_Assigned task_
Where the listing below reaches the line containing "357 | 0% | 99.9%", start writing out lines exactly, and stop once the line containing "368 | 0.7% |" has been written.

_Recorded data_
--- START ---
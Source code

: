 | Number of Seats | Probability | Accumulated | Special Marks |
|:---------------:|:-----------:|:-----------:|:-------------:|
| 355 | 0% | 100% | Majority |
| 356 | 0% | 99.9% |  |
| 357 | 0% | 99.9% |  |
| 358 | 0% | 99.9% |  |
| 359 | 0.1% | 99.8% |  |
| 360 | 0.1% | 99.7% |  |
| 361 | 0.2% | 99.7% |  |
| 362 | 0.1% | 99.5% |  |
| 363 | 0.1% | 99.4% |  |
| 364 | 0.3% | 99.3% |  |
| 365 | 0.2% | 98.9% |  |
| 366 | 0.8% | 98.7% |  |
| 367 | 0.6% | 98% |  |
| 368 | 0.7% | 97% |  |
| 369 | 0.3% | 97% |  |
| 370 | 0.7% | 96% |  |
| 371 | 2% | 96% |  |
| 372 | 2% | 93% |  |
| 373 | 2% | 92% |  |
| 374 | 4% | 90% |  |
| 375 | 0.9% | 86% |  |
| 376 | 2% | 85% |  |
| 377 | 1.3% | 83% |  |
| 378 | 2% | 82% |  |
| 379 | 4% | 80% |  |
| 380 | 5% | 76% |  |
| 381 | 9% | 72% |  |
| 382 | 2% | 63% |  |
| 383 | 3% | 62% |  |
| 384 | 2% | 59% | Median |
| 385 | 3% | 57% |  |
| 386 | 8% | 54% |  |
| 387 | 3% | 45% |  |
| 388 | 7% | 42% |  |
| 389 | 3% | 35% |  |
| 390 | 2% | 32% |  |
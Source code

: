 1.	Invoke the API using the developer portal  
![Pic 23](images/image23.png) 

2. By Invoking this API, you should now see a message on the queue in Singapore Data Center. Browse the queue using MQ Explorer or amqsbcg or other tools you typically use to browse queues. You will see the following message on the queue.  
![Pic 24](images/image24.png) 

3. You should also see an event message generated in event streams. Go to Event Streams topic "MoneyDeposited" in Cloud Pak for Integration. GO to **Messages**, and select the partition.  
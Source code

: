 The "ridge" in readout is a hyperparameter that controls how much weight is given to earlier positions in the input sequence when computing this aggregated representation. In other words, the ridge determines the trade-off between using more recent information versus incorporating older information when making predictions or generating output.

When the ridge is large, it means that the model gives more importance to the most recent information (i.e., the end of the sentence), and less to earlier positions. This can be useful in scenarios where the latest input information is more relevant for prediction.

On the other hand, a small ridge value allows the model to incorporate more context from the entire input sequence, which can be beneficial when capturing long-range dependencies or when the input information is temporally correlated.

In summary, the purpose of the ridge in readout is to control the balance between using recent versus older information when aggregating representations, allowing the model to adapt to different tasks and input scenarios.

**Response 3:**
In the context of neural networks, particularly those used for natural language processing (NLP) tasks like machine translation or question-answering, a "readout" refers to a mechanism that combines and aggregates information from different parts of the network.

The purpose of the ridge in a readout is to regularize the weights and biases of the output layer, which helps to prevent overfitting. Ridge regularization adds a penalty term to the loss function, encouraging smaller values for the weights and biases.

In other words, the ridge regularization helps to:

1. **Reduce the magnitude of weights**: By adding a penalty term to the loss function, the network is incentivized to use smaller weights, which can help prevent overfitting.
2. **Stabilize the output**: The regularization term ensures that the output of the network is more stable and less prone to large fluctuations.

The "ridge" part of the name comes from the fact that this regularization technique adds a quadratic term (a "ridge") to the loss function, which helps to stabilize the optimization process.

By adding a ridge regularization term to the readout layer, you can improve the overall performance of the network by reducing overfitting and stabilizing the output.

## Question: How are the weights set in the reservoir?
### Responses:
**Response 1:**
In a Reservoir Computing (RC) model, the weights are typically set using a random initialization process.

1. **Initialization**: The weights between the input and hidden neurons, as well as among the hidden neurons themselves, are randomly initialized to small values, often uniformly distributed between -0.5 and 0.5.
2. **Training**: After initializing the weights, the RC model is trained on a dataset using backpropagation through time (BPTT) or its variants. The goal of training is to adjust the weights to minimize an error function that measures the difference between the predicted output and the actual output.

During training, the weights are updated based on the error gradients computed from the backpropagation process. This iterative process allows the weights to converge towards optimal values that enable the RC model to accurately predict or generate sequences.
--- END ---
_Response box_
| 357 | 0% | 99.9% |  |
| 358 | 0% | 99.9% |  |
| 359 | 0.1% | 99.8% |  |
| 360 | 0.1% | 99.7% |  |
| 361 | 0.2% | 99.7% |  |
| 362 | 0.1% | 99.5% |  |
| 363 | 0.1% | 99.4% |  |
| 364 | 0.3% | 99.3% |  |
| 365 | 0.2% | 98.9% |  |
| 366 | 0.8% | 98.7% |  |
| 367 | 0.6% | 98% |  |
| 368 | 0.7% | 97% |  |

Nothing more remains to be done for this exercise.